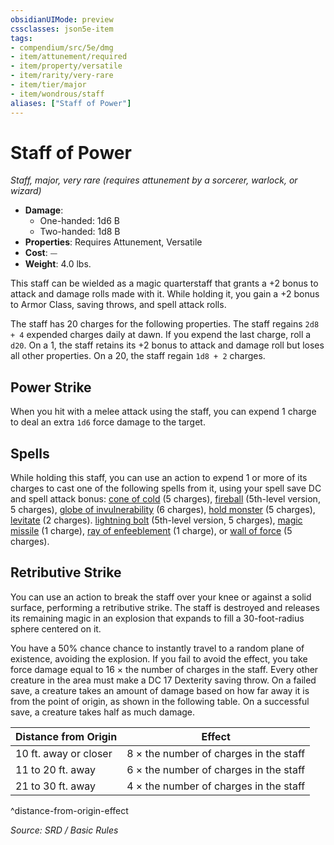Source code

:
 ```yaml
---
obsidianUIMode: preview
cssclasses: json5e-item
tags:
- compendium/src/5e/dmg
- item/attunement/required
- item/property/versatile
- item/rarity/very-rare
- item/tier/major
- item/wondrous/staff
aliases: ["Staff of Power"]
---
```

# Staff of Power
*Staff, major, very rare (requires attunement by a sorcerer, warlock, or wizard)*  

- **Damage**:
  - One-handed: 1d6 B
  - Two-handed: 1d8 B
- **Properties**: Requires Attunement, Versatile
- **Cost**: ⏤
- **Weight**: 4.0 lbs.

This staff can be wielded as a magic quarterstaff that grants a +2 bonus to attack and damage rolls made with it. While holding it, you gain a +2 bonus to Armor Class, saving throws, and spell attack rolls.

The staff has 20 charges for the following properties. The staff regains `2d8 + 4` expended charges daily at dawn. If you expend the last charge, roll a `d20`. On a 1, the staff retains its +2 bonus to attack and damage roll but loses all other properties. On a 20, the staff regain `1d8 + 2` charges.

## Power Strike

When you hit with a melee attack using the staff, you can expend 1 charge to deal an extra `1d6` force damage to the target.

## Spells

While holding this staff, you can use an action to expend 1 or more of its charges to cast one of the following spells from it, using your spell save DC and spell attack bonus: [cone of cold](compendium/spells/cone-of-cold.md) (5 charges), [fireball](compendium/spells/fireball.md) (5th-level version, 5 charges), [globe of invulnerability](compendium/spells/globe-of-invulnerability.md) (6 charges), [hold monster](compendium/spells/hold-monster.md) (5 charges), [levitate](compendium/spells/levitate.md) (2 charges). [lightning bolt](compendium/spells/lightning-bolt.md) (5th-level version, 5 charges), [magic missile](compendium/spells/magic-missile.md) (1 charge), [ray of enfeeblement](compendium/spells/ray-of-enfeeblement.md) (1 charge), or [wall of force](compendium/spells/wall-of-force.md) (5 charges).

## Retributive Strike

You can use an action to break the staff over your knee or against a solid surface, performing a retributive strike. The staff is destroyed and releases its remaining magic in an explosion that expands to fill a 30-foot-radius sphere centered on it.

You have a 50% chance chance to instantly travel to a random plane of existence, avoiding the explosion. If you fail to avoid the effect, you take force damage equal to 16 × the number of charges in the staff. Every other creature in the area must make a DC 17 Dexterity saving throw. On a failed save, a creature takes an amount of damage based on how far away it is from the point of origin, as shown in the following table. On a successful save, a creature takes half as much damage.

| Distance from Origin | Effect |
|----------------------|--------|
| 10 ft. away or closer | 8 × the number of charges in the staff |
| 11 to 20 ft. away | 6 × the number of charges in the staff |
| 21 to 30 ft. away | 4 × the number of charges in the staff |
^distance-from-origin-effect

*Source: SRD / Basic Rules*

...

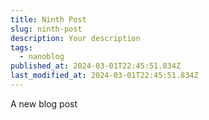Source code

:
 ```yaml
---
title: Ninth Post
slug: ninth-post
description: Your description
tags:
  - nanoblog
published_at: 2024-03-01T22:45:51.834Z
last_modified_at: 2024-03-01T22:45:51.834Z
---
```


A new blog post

==

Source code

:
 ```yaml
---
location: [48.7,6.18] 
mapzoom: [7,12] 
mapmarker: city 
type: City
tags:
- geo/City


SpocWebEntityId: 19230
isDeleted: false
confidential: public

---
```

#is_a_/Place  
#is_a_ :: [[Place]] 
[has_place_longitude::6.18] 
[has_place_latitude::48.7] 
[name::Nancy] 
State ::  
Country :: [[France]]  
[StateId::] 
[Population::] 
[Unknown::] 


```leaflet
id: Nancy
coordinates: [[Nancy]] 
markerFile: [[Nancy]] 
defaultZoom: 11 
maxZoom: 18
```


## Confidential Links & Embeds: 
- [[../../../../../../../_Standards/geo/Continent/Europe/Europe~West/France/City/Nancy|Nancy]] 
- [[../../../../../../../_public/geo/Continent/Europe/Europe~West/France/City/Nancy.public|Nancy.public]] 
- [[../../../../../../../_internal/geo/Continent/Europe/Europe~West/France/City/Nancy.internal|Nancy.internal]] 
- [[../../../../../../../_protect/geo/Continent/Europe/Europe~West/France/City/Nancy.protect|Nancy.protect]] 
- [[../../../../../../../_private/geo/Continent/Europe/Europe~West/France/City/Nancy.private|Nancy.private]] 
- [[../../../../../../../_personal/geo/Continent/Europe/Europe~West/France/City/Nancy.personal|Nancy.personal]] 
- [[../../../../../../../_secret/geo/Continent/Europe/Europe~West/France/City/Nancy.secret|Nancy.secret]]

• [WHAT IS EXPECTED]: State the count of lines above containing the string "rare", and add nothing to it.

• [RESULT BELOW]: 2